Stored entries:
- Opening Delimiter -

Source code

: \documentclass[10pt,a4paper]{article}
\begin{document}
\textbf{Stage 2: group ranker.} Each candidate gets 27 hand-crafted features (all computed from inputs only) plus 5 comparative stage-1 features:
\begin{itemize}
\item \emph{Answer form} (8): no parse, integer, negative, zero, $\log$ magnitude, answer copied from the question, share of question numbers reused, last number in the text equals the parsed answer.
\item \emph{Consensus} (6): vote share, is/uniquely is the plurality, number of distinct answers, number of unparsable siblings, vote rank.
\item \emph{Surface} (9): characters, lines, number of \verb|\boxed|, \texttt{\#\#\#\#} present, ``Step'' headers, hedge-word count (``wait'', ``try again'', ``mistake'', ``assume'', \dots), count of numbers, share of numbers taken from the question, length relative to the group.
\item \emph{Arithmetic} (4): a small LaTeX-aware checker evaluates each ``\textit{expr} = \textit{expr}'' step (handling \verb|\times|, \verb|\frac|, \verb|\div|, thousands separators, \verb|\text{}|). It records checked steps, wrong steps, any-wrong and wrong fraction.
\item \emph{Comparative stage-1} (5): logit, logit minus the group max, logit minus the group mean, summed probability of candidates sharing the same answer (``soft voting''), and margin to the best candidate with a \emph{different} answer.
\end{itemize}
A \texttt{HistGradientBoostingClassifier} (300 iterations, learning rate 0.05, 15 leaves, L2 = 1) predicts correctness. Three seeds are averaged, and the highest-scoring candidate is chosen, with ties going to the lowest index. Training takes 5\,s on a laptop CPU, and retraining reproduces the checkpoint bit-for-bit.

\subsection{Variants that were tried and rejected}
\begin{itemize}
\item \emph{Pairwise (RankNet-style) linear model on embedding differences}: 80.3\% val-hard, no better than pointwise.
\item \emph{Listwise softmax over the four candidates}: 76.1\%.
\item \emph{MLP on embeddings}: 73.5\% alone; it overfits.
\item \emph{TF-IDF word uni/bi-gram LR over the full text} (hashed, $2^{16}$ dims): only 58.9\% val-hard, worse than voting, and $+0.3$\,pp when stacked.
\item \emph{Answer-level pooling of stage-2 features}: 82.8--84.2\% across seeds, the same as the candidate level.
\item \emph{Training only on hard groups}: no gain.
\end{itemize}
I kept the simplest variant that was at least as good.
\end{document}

- Closing Delimiter -

◆ AIM OF THE EXERCISE ◆
For every line above that includes the word "Training", return the line.

◆ RESPONSE AREA ◆
A \texttt{HistGradientBoostingClassifier} (300 iterations, learning rate 0.05, 15 leaves, L2 = 1) predicts correctness. Three seeds are averaged, and the highest-scoring candidate is chosen, with ties going to the lowest index. Training takes 5\,s on a laptop CPU, and retraining reproduces the checkpoint bit-for-bit.
\item \emph{Training only on hard groups}: no gain.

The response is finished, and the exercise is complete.